▶ [GIVEN INFORMATION]
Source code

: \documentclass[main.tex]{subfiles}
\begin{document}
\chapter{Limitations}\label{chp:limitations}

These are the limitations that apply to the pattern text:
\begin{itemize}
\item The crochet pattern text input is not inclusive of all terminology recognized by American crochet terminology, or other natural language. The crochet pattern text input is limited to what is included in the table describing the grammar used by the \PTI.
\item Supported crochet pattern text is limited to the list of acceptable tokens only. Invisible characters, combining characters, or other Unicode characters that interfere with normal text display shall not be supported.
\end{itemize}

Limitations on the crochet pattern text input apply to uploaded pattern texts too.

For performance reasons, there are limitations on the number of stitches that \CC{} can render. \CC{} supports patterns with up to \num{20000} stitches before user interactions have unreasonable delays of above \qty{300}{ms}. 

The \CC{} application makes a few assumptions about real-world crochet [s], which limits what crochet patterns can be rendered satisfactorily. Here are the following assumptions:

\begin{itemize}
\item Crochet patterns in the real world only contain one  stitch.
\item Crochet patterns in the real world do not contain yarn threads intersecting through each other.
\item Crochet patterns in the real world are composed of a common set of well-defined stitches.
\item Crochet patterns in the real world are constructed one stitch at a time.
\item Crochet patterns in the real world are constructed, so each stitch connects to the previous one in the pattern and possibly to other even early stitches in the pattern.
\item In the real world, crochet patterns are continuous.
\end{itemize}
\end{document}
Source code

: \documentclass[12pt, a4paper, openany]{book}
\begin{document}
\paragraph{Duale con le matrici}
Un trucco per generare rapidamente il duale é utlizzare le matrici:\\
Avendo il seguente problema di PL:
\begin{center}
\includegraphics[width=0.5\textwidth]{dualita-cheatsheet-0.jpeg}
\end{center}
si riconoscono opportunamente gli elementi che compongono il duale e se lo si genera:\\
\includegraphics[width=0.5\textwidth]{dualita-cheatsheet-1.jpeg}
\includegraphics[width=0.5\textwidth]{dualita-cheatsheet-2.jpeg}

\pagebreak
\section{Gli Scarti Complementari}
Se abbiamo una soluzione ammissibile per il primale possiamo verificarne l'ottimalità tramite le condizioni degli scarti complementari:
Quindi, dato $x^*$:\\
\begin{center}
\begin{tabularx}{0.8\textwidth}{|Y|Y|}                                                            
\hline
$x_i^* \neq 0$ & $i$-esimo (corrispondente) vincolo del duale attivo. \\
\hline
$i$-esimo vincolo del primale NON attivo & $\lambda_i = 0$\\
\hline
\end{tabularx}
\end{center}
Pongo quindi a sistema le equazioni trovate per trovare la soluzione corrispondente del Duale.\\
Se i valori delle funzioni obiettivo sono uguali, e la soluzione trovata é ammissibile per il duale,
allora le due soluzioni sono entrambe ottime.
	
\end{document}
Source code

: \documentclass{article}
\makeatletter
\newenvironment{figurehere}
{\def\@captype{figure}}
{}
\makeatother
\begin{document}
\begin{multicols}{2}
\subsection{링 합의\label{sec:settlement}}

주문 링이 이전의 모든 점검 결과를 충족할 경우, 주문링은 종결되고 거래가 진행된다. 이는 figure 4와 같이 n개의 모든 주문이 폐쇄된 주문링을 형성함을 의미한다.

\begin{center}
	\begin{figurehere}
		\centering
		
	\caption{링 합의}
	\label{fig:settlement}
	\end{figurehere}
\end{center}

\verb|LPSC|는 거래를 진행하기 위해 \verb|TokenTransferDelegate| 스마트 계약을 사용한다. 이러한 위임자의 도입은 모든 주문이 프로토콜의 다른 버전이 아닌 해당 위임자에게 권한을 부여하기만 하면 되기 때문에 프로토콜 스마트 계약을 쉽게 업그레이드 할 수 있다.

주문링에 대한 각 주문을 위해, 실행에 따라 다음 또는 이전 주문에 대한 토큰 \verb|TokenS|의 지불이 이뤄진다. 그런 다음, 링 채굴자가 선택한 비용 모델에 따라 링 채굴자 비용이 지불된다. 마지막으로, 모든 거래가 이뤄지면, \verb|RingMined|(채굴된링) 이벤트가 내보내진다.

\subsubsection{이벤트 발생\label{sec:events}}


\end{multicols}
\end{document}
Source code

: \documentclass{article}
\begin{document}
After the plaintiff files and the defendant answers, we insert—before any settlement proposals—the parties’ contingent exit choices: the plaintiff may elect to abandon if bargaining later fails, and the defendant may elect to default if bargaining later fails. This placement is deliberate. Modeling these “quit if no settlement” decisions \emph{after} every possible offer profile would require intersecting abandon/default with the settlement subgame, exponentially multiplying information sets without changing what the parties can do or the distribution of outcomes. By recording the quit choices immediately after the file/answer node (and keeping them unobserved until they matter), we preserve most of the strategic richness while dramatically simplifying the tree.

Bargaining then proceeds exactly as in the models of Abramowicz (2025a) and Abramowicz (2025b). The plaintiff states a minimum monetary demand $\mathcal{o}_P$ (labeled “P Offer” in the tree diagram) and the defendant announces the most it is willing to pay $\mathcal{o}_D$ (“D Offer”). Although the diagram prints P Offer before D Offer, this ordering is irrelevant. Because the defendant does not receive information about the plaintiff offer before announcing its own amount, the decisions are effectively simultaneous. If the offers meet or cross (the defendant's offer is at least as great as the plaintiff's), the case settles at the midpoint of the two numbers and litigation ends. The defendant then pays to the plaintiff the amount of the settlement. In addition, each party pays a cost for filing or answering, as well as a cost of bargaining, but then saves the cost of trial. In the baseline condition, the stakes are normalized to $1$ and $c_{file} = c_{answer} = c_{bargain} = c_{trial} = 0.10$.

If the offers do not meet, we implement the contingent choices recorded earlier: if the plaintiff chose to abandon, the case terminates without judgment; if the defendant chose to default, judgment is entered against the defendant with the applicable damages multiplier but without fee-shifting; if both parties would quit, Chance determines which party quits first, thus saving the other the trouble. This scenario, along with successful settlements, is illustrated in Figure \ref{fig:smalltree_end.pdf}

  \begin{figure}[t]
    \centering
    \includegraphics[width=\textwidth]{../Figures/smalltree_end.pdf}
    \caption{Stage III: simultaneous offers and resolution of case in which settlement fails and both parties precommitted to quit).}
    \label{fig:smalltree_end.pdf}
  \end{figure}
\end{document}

▶ [WHAT YOU HAVE TO DO] Note every line above where the string "contain" shows up, and copy those lines.

▶ [FINAL ANSWER]
\item Crochet patterns in the real world only contain one  stitch.
\item Crochet patterns in the real world do not contain yarn threads intersecting through each other.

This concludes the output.